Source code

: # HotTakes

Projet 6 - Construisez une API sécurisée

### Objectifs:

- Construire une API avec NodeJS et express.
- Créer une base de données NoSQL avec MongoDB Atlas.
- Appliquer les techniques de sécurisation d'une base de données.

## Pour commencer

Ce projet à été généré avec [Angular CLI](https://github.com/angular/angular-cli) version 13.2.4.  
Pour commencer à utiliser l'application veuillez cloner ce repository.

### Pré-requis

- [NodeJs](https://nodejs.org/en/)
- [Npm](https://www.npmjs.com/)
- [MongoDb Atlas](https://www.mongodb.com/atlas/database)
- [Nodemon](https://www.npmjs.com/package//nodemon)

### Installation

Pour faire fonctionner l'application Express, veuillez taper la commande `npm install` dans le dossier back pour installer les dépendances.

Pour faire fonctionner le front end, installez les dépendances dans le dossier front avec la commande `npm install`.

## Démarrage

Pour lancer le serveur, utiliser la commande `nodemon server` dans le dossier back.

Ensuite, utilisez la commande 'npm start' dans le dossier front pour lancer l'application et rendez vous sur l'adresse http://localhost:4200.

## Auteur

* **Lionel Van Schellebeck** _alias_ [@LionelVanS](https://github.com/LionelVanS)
————————
• _Task item_
Your task is to copy each line of the listing that holds the word "https".

• _Problem solution_
Ce projet à été généré avec [Angular CLI](https://github.com/angular/angular-cli) version 13.2.4.  
- [NodeJs](https://nodejs.org/en/)
- [Npm](https://www.npmjs.com/)
- [MongoDb Atlas](https://www.mongodb.com/atlas/database)
- [Nodemon](https://www.npmjs.com/package//nodemon)
* **Lionel Van Schellebeck** _alias_ [@LionelVanS](https://github.com/LionelVanS)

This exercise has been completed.